To do -
Below is a block of entries; repeat exactly the lines starting at the line that contains "Images/Favicon/browserconfig.xml <br />" and ending at the line that contains "Images/Favicon/site.webmanifest <br />", both included.

[Collected data]
[Start of section]

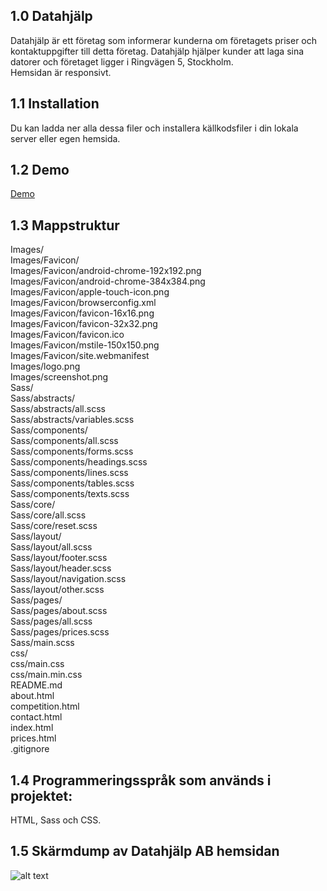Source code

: ## 1.0 Datahjälp

Datahjälp är ett företag som informerar kunderna om företagets priser och kontaktuppgifter till detta företag. Datahjälp hjälper kunder att laga sina datorer och företaget ligger i Ringvägen 5, Stockholm.
<br>Hemsidan är responsivt.

## 1.1 Installation

Du kan ladda ner alla dessa filer och installera källkodsfiler i din lokala server eller egen hemsida.

## 1.2 Demo

<a href='https://fadihanna123.github.io/DatahjalpProjekt/'>Demo</a>

## 1.3 Mappstruktur

Images/<br />
Images/Favicon/ <br />
Images/Favicon/android-chrome-192x192.png <br />
Images/Favicon/android-chrome-384x384.png <br />
Images/Favicon/apple-touch-icon.png <br />
Images/Favicon/browserconfig.xml <br />
Images/Favicon/favicon-16x16.png <br />
Images/Favicon/favicon-32x32.png <br />
Images/Favicon/favicon.ico <br />
Images/Favicon/mstile-150x150.png <br />
Images/Favicon/site.webmanifest <br />
Images/logo.png <br />
Images/screenshot.png <br />
Sass/ <br />
Sass/abstracts/ <br />
Sass/abstracts/all.scss <br />
Sass/abstracts/variables.scss <br />
Sass/components/ <br />
Sass/components/all.scss <br />
Sass/components/forms.scss <br />
Sass/components/headings.scss <br />
Sass/components/lines.scss <br />
Sass/components/tables.scss <br />
Sass/components/texts.scss <br />
Sass/core/ <br />
Sass/core/all.scss <br />
Sass/core/reset.scss <br />
Sass/layout/ <br />
Sass/layout/all.scss <br />
Sass/layout/footer.scss <br />
Sass/layout/header.scss <br />
Sass/layout/navigation.scss <br />
Sass/layout/other.scss <br />
Sass/pages/ <br />
Sass/pages/about.scss <br />
Sass/pages/all.scss <br />
Sass/pages/prices.scss <br />
Sass/main.scss <br />
css/ <br />
css/main.css <br />
css/main.min.css <br />
README.md <br />
about.html <br />
competition.html <br />
contact.html <br />
index.html <br />
prices.html <br />
.gitignore

## 1.4 Programmeringsspråk som används i projektet:

HTML, Sass och CSS.

## 1.5 Skärmdump av Datahjälp AB hemsidan

![alt text](https://github.com/fadihanna123/schoolwork/blob/master/Images/screenshot.png "Screenshot av hemsidan")

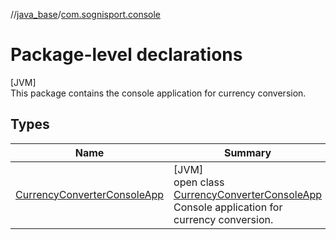 //[java_base](../../index.md)/[com.sognisport.console](index.md)

# Package-level declarations

[JVM]\
This package contains the console application for currency conversion.

## Types

| Name | Summary |
|---|---|
| [CurrencyConverterConsoleApp](-currency-converter-console-app/index.md) | [JVM]<br>open class [CurrencyConverterConsoleApp](-currency-converter-console-app/index.md)<br>Console application for currency conversion. |
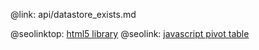 @link: api/datastore_exists.md

@seolinktop: [html5 library](https://webix.com)
@seolink: [javascript pivot table](https://webix.com/pivot/)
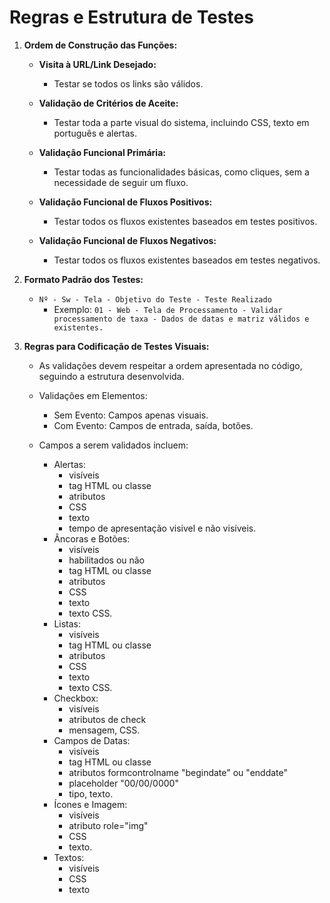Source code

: # Regras e Estrutura de Testes

1. **Ordem de Construção das Funções:**

   - **Visita à URL/Link Desejado:**
     - Testar se todos os links são válidos.

   - **Validação de Critérios de Aceite:**
     - Testar toda a parte visual do sistema, incluindo CSS, texto em português e alertas.

   - **Validação Funcional Primária:**
     - Testar todas as funcionalidades básicas, como cliques, sem a necessidade de seguir um fluxo.

   - **Validação Funcional de Fluxos Positivos:**
     - Testar todos os fluxos existentes baseados em testes positivos.

   - **Validação Funcional de Fluxos Negativos:**
     - Testar todos os fluxos existentes baseados em testes negativos.

2. **Formato Padrão dos Testes:**

   - `Nº - Sw - Tela - Objetivo do Teste - Teste Realizado`
     - Exemplo: `01 - Web - Tela de Processamento - Validar processamento de taxa - Dados de datas e matriz válidos e existentes.`

3. **Regras para Codificação de Testes Visuais:**

   - As validações devem respeitar a ordem apresentada no código, seguindo a estrutura desenvolvida.

   - Validações em Elementos:
     - Sem Evento: Campos apenas visuais.
     - Com Evento: Campos de entrada, saída, botões.

   - Campos a serem validados incluem:
     - Alertas:
         - visíveis
         - tag HTML ou classe
         - atributos
         - CSS
         - texto
         - tempo de apresentação visivel e não visíveis.
     - Âncoras e Botões:
         - visíveis
         - habilitados ou não
         - tag HTML ou classe
         - atributos
         - CSS
         - texto
         - texto CSS.
     - Listas:
       - visíveis
       - tag HTML ou classe
       - atributos
       - CSS
       - texto
       - texto CSS.
     - Checkbox:
       - visíveis
       - atributos de check
       - mensagem, CSS.
     - Campos de Datas:
       - visíveis
       - tag HTML ou classe
       - atributos formcontrolname "begindate" ou "enddate"
       - placeholder "00/00/0000"
       - tipo, texto.
     - Ícones e Imagem:
       - visíveis
       - atributo role="img"
       - CSS
       - texto.
     - Textos:
         - visíveis
         - CSS
         - texto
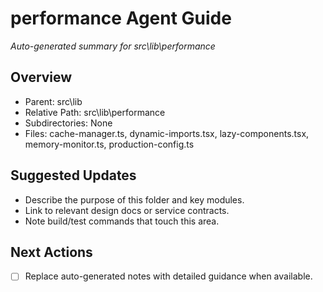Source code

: ﻿# performance Agent Guide
*Auto-generated summary for src\lib\performance*

## Overview
- Parent: src\lib
- Relative Path: src\lib\performance
- Subdirectories: None
- Files: cache-manager.ts, dynamic-imports.tsx, lazy-components.tsx, memory-monitor.ts, production-config.ts

## Suggested Updates
- Describe the purpose of this folder and key modules.
- Link to relevant design docs or service contracts.
- Note build/test commands that touch this area.

## Next Actions
- [ ] Replace auto-generated notes with detailed guidance when available.
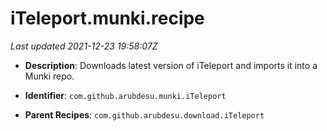 # iTeleport.munki.recipe

_Last updated 2021-12-23 19:58:07Z_

- **Description**: Downloads latest version of iTeleport and imports it into a Munki repo.

- **Identifier**: `com.github.arubdesu.munki.iTeleport`

- **Parent Recipes**: `com.github.arubdesu.download.iTeleport`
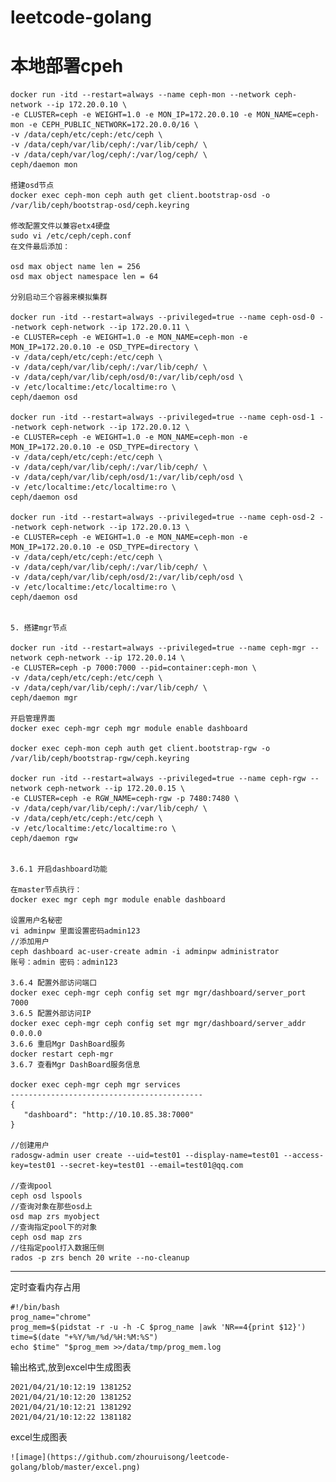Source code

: # leetcode-golang

# 本地部署cpeh
    docker run -itd --restart=always --name ceph-mon --network ceph-network --ip 172.20.0.10 \
    -e CLUSTER=ceph -e WEIGHT=1.0 -e MON_IP=172.20.0.10 -e MON_NAME=ceph-mon -e CEPH_PUBLIC_NETWORK=172.20.0.0/16 \
    -v /data/ceph/etc/ceph:/etc/ceph \
    -v /data/ceph/var/lib/ceph/:/var/lib/ceph/ \
    -v /data/ceph/var/log/ceph/:/var/log/ceph/ \
    ceph/daemon mon

    搭建osd节点
    docker exec ceph-mon ceph auth get client.bootstrap-osd -o /var/lib/ceph/bootstrap-osd/ceph.keyring
    
    修改配置文件以兼容etx4硬盘
    sudo vi /etc/ceph/ceph.conf
    在文件最后添加：
    
    osd max object name len = 256
    osd max object namespace len = 64
    
    分别启动三个容器来模拟集群
    
    docker run -itd --restart=always --privileged=true --name ceph-osd-0 --network ceph-network --ip 172.20.0.11 \
    -e CLUSTER=ceph -e WEIGHT=1.0 -e MON_NAME=ceph-mon -e MON_IP=172.20.0.10 -e OSD_TYPE=directory \
    -v /data/ceph/etc/ceph:/etc/ceph \
    -v /data/ceph/var/lib/ceph/:/var/lib/ceph/ \
    -v /data/ceph/var/lib/ceph/osd/0:/var/lib/ceph/osd \
    -v /etc/localtime:/etc/localtime:ro \
    ceph/daemon osd
    
    docker run -itd --restart=always --privileged=true --name ceph-osd-1 --network ceph-network --ip 172.20.0.12 \
    -e CLUSTER=ceph -e WEIGHT=1.0 -e MON_NAME=ceph-mon -e MON_IP=172.20.0.10 -e OSD_TYPE=directory \
    -v /data/ceph/etc/ceph:/etc/ceph \
    -v /data/ceph/var/lib/ceph/:/var/lib/ceph/ \
    -v /data/ceph/var/lib/ceph/osd/1:/var/lib/ceph/osd \
    -v /etc/localtime:/etc/localtime:ro \
    ceph/daemon osd
    
    docker run -itd --restart=always --privileged=true --name ceph-osd-2 --network ceph-network --ip 172.20.0.13 \
    -e CLUSTER=ceph -e WEIGHT=1.0 -e MON_NAME=ceph-mon -e MON_IP=172.20.0.10 -e OSD_TYPE=directory \
    -v /data/ceph/etc/ceph:/etc/ceph \
    -v /data/ceph/var/lib/ceph/:/var/lib/ceph/ \
    -v /data/ceph/var/lib/ceph/osd/2:/var/lib/ceph/osd \
    -v /etc/localtime:/etc/localtime:ro \
    ceph/daemon osd
    
    
    5. 搭建mgr节点
    
    docker run -itd --restart=always --privileged=true --name ceph-mgr --network ceph-network --ip 172.20.0.14 \
    -e CLUSTER=ceph -p 7000:7000 --pid=container:ceph-mon \
    -v /data/ceph/etc/ceph:/etc/ceph \
    -v /data/ceph/var/lib/ceph/:/var/lib/ceph/ \
    ceph/daemon mgr
    
    开启管理界面
    docker exec ceph-mgr ceph mgr module enable dashboard
    
    docker exec ceph-mon ceph auth get client.bootstrap-rgw -o /var/lib/ceph/bootstrap-rgw/ceph.keyring
    
    docker run -itd --restart=always --privileged=true --name ceph-rgw --network ceph-network --ip 172.20.0.15 \
    -e CLUSTER=ceph -e RGW_NAME=ceph-rgw -p 7480:7480 \
    -v /data/ceph/var/lib/ceph/:/var/lib/ceph/ \
    -v /data/ceph/etc/ceph:/etc/ceph \
    -v /etc/localtime:/etc/localtime:ro \
    ceph/daemon rgw
    
    
    3.6.1 开启dashboard功能
    
    在master节点执行：
    docker exec mgr ceph mgr module enable dashboard
    
    设置用户名秘密
    vi adminpw 里面设置密码admin123
    //添加用户
    ceph dashboard ac-user-create admin -i adminpw administrator
    账号：admin 密码：admin123
    
    3.6.4 配置外部访问端口
    docker exec ceph-mgr ceph config set mgr mgr/dashboard/server_port 7000
    3.6.5 配置外部访问IP
    docker exec ceph-mgr ceph config set mgr mgr/dashboard/server_addr 0.0.0.0
    3.6.6 重启Mgr DashBoard服务
    docker restart ceph-mgr
    3.6.7 查看Mgr DashBoard服务信息
    
    docker exec ceph-mgr ceph mgr services
    -------------------------------------------
    {
       "dashboard": "http://10.10.85.38:7000"
    }
    
    //创建用户
    radosgw-admin user create --uid=test01 --display-name=test01 --access-key=test01 --secret-key=test01 --email=test01@qq.com
    
    //查询pool
    ceph osd lspools
    //查询对象在那些osd上
    osd map zrs myobject
    //查询指定pool下的对象
    ceph osd map zrs
    //往指定pool打入数据压侧
    rados -p zrs bench 20 write --no-cleanup

------------------------------------------
定时查看内存占用

    #!/bin/bash
    prog_name="chrome"
    prog_mem=$(pidstat -r -u -h -C $prog_name |awk 'NR==4{print $12}')
    time=$(date "+%Y/%m/%d/%H:%M:%S")
    echo $time" "$prog_mem >>/data/tmp/prog_mem.log

输出格式,放到excel中生成图表

    2021/04/21/10:12:19 1381252
    2021/04/21/10:12:20 1381252
    2021/04/21/10:12:21 1381292
    2021/04/21/10:12:22 1381182
   
excel生成图表

    ![image](https://github.com/zhouruisong/leetcode-golang/blob/master/excel.png)
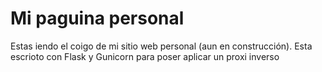 # Mi paguina personal

Estas iendo el coigo de mi sitio web personal (aun en construcción). Esta escrioto con Flask y Gunicorn para poser aplicar un proxi inverso
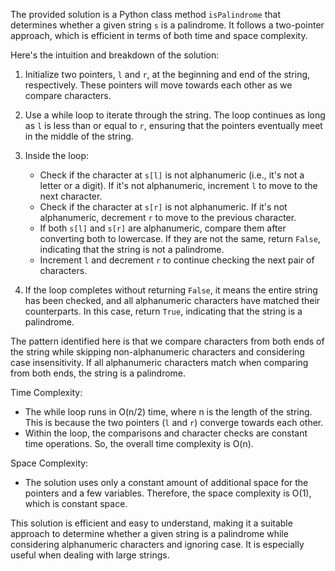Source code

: The provided solution is a Python class method `isPalindrome` that determines whether a given string `s` is a palindrome. It follows a two-pointer approach, which is efficient in terms of both time and space complexity.

Here's the intuition and breakdown of the solution:

1. Initialize two pointers, `l` and `r`, at the beginning and end of the string, respectively. These pointers will move towards each other as we compare characters.

2. Use a while loop to iterate through the string. The loop continues as long as `l` is less than or equal to `r`, ensuring that the pointers eventually meet in the middle of the string.

3. Inside the loop:
   - Check if the character at `s[l]` is not alphanumeric (i.e., it's not a letter or a digit). If it's not alphanumeric, increment `l` to move to the next character.
   - Check if the character at `s[r]` is not alphanumeric. If it's not alphanumeric, decrement `r` to move to the previous character.
   - If both `s[l]` and `s[r]` are alphanumeric, compare them after converting both to lowercase. If they are not the same, return `False`, indicating that the string is not a palindrome.
   - Increment `l` and decrement `r` to continue checking the next pair of characters.

4. If the loop completes without returning `False`, it means the entire string has been checked, and all alphanumeric characters have matched their counterparts. In this case, return `True`, indicating that the string is a palindrome.

The pattern identified here is that we compare characters from both ends of the string while skipping non-alphanumeric characters and considering case insensitivity. If all alphanumeric characters match when comparing from both ends, the string is a palindrome.

Time Complexity:
- The while loop runs in O(n/2) time, where n is the length of the string. This is because the two pointers (`l` and `r`) converge towards each other.
- Within the loop, the comparisons and character checks are constant time operations. So, the overall time complexity is O(n).

Space Complexity:
- The solution uses only a constant amount of additional space for the pointers and a few variables. Therefore, the space complexity is O(1), which is constant space.

This solution is efficient and easy to understand, making it a suitable approach to determine whether a given string is a palindrome while considering alphanumeric characters and ignoring case. It is especially useful when dealing with large strings.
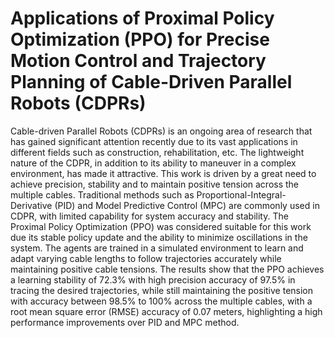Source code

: # Applications of Proximal Policy Optimization (PPO) for Precise Motion Control and Trajectory Planning of Cable-Driven Parallel Robots (CDPRs) 

Cable-driven Parallel Robots (CDPRs) is an ongoing area of research that has gained significant attention recently due to its vast applications in different fields such as construction, rehabilitation, etc. The lightweight nature of the CDPR, in addition to its ability to maneuver in a complex environment, has made it attractive. This work is driven by a great need to achieve precision, stability and to maintain positive tension across the multiple cables. Traditional methods such as Proportional-Integral-Derivative (PID) and Model Predictive Control (MPC) are commonly used in CDPR, with limited capability for system accuracy and stability. The Proximal Policy Optimization (PPO) was considered suitable for this work due its stable policy update and the ability to minimize oscillations in the system. The agents are trained in a simulated environment to learn and adapt varying cable lengths to follow trajectories accurately while maintaining positive cable tensions. The results show that the PPO achieves a learning stability of 72.3% with high precision accuracy of 97.5% in tracing the desired trajectories, while still maintaining the positive tension with accuracy between 98.5% to 100% across the multiple cables, with a root mean square error (RMSE) accuracy of 0.07 meters, highlighting a high performance improvements over PID and MPC method.
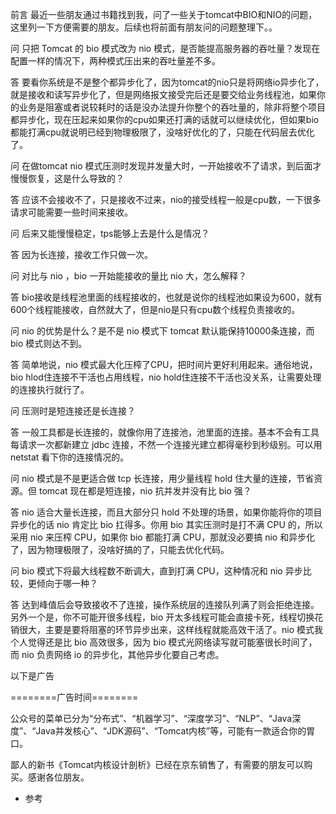 前言
最近一些朋友通过书籍找到我，问了一些关于tomcat中BIO和NIO的问题，这里列一下方便需要的朋友。后续也将前面有朋友问的问题整理下。。

问
只把 Tomcat 的 bio 模式改为 nio 模式，是否能提高服务器的吞吐量？发现在配置一样的情况下，两种模式压出来的吞吐量差不多。

答
要看你系统是不是整个都异步化了，因为tomcat的nio只是将网络io异步化了，就是接收和读写异步化了，但是网络报文接受完后还是要交给业务线程池，如果你的业务是阻塞或者说较耗时的话是没办法提升你整个的吞吐量的，除非将整个项目都异步化，现在压起来如果你的cpu如果还打满的话就可以继续优化，但如果bio都能打满cpu就说明已经到物理极限了，没啥好优化的了，只能在代码层去优化了。

问
在做tomcat nio 模式压测时发现并发量大时，一开始接收不了请求，到后面才慢慢恢复，这是什么导致的？

答
应该不会接收不了，只是接收不过来，nio的接受线程一般是cpu数，一下很多请求可能需要一些时间来接收。

问
后来又能慢慢稳定，tps能够上去是什么是情况？

答
因为长连接，接收工作只做一次。

问
对比与 nio ，bio 一开始能接收的量比 nio 大，怎么解释？

答
bio接收是线程池里面的线程接收的，也就是说你的线程池如果设为600，就有600个线程能接收，自然就大了，但是nio是只有cpu数个线程负责接收的。

问
nio 的优势是什么？是不是 nio 模式下 tomcat 默认能保持10000条连接，而 bio 模式则达不到。

答
简单地说，nio 模式最大化压榨了CPU，把时间片更好利用起来。通俗地说，bio hlod住连接不干活也占用线程，nio hold住连接不干活也没关系，让需要处理的连接执行就行了。

问
压测时是短连接还是长连接？

答
一般工具都是长连接的，就像你用了连接池，池里面的连接。基本不会有工具每请求一次都新建立 jdbc 连接，不然一个连接光建立都得毫秒到秒级别。可以用 netstat 看下你的连接情况的。

问
nio 模式是不是更适合做 tcp 长连接，用少量线程 hold 住大量的连接，节省资源。但 tomcat 现在都是短连接，nio 抗并发并没有比 bio 强？

答
nio 适合大量长连接，而且大部分只 hold 不处理的场景，如果你能将你的项目异步化的话 nio 肯定比 bio 扛得多。你用 bio 其实压测时是打不满 CPU 的，所以采用 nio 来压榨 CPU，如果你 bio 都能打满 CPU，那就没必要搞 nio 和异步化了，因为物理极限了，没啥好搞的了，只能去优化代码。

问
bio 模式下将最大线程数不断调大，直到打满 CPU，这种情况和 nio 异步比较，更倾向于哪一种？

答
达到峰值后会导致接收不了连接，操作系统层的连接队列满了则会拒绝连接。另外一个是，你不可能开很多线程，bio 开太多线程可能会直接卡死，线程切换花销很大，主要是要将阻塞的环节异步出来，这样线程就能高效干活了。nio 模式我个人觉得还是比 bio 高效很多，因为 bio 模式光网络读写就可能塞很长时间了，而 nio 负责网络 io 的异步化，其他异步化要自己考虑。

以下是广告

========广告时间========

公众号的菜单已分为“分布式”、“机器学习”、“深度学习”、“NLP”、“Java深度”、“Java并发核心”、“JDK源码”、“Tomcat内核”等，可能有一款适合你的胃口。

鄙人的新书《Tomcat内核设计剖析》已经在京东销售了，有需要的朋友可以购买。感谢各位朋友。

- 参考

[End of section]

Task result -
Images/Favicon/browserconfig.xml <br />
Images/Favicon/favicon-16x16.png <br />
Images/Favicon/favicon-32x32.png <br />
Images/Favicon/favicon.ico <br />
Images/Favicon/mstile-150x150.png <br />
Images/Favicon/site.webmanifest <br />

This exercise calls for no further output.